Mientras que, para el cristianismo, igualdad y mérito se dan simultáneamente, en la actualidad se los considera como valores incompatibles. Mientras que el amor generalizado hacia el prójimo implica una actitud igualitaria hacia todos los seres humanos, implica también un mérito por cuanto ello conduce a óptimos resultados sociales.
Si dejamos de lado los aspectos emocionales y sólo consideramos los aspectos materiales de la vida, se derrumban todos los valores cristianos ya que pierden todo sentido. Puede decirse que actúan como en el caso de un final de ajedrez que se juega por casillas negras siendo el cristianismo un alfil que se mueve por casillas blancas.
Una vez que se pierden de vista los valores emocionales, que conducen a lo ético, tiende a surgir la envidia por lo material y por el poder, siendo la envidia la actitud por la cual nos entristecemos por lo que tienen los demás, siendo la envidia un aspecto de la actitud general del odio. Esto se debe a que, si alguien se entristece por el éxito ajeno, se alegrará por su sufrimiento. De ahí que el odio tiende a ser destructivo para el individuo y para la sociedad.
El que odia es el inferior, o el que se siente inferior a los demás. Por ello no quiere competir ni tampoco hacer mérito en alguna actividad por cuanto desconfía de su propia capacidad o de sus propias fuerzas anímicas. De ahí que clama por la igualdad, al menos en un primer momento. Posteriormente será el que aspira llegar al primer lugar usurpando el de aquel a quien por mérito le corresponde. Ello conduce a una enorme diferencia entre el socialista "de a pie" y el socialista en el poder, o en el socialismo teórico y el socialismo real.
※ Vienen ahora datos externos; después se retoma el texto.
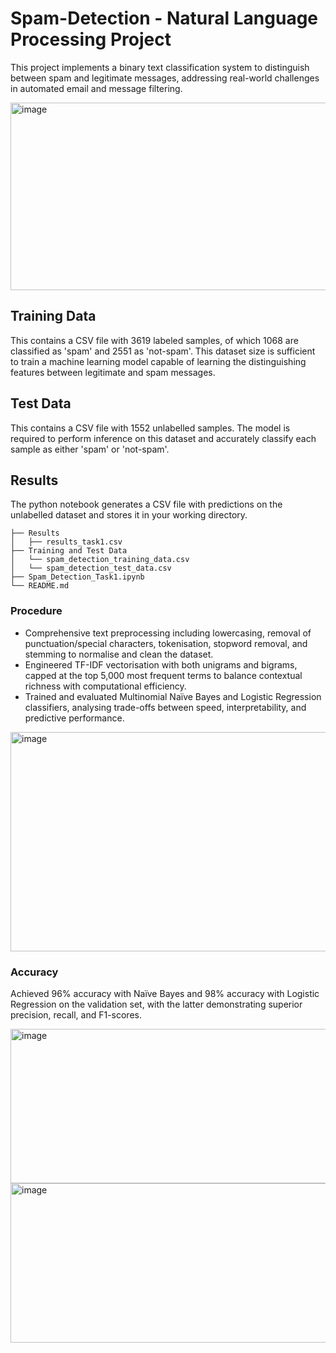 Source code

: # Spam-Detection - Natural Language Processing Project
This project implements a binary text classification system to distinguish between spam and legitimate messages, addressing real-world challenges in automated email and message filtering.


<img width="648" height="300" alt="image" src="https://github.com/user-attachments/assets/794c7982-c462-48b0-a868-61a0bfe6b05e" />


## Training Data
This contains a CSV file with 3619 labeled samples, of which 1068 are classified as 'spam' and 2551 as 'not-spam'. This dataset size is sufficient to train a machine learning model capable of learning the distinguishing features between legitimate and spam messages.

## Test Data
This contains a CSV file with 1552 unlabelled samples. The model is required to perform inference on this dataset and accurately classify each sample as either 'spam' or 'not-spam'.

## Results 
The python notebook generates a CSV file with predictions on the unlabelled dataset and stores it in your working directory.

```
├── Results
│   ├── results_task1.csv
├── Training and Test Data
│   └── spam_detection_training_data.csv
│   └── spam_detection_test_data.csv
├── Spam_Detection_Task1.ipynb
└── README.md
```

### Procedure 
* Comprehensive text preprocessing including lowercasing, removal of punctuation/special characters, tokenisation, stopword removal, and stemming to normalise and clean the dataset.
* Engineered TF-IDF vectorisation with both unigrams and bigrams, capped at the top 5,000 most frequent terms to balance contextual richness with computational efficiency.
* Trained and evaluated Multinomial Naïve Bayes and Logistic Regression classifiers, analysing trade-offs between speed, interpretability, and predictive performance.

<img width="824" height="351" alt="image" src="https://github.com/user-attachments/assets/63bc3aee-3695-4c42-a649-7421a98bde0b" />


### Accuracy
Achieved 96% accuracy with Naïve Bayes and 98% accuracy with Logistic Regression on the validation set, with the latter demonstrating superior precision, recall, and F1-scores.

<img width="525" height="247" alt="image" src="https://github.com/user-attachments/assets/84d24622-bf6b-4f1a-8f62-1832d26102e1" />

<img width="533" height="255" alt="image" src="https://github.com/user-attachments/assets/89a2d78d-9d04-414e-b2eb-8156d7dff2d7" />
La izquierda política se caracteriza por promover el odio entre clases sociales y a proponer una igualdad que no contemple méritos, ya que el mérito está asociado a ventajas, premios o consideraciones logradas bajo algún criterio de valoración de la supremacía individual sobre los demás. Como los premios y las sanciones estimulan una desigualdad circunstancial, son rechazados por el izquierdista.
La abolición de estímulos y sanciones, en cualquier institución, tiende a desalentar al que actúa bien y a alentar al vago y al irresponsable; de ahí que en las economías socialistas todo el mundo trabaje menos, o mucho menos, que si lo hiciera en circunstancias en que, al menos, el fruto de su trabajo fuera para quien lo realiza, en lugar de ser confiscado por el Estado.
El predominio del igualitarismo sobre la meritocracia conduce a la absurda situación que el cambio social debe establecerse para que el envidioso no haga ningún esfuerzo y sea el resto el que a él se adapte. Para tener una sociedad humana plena, debería adaptarse quien carece de virtudes suficientes respecto del resto.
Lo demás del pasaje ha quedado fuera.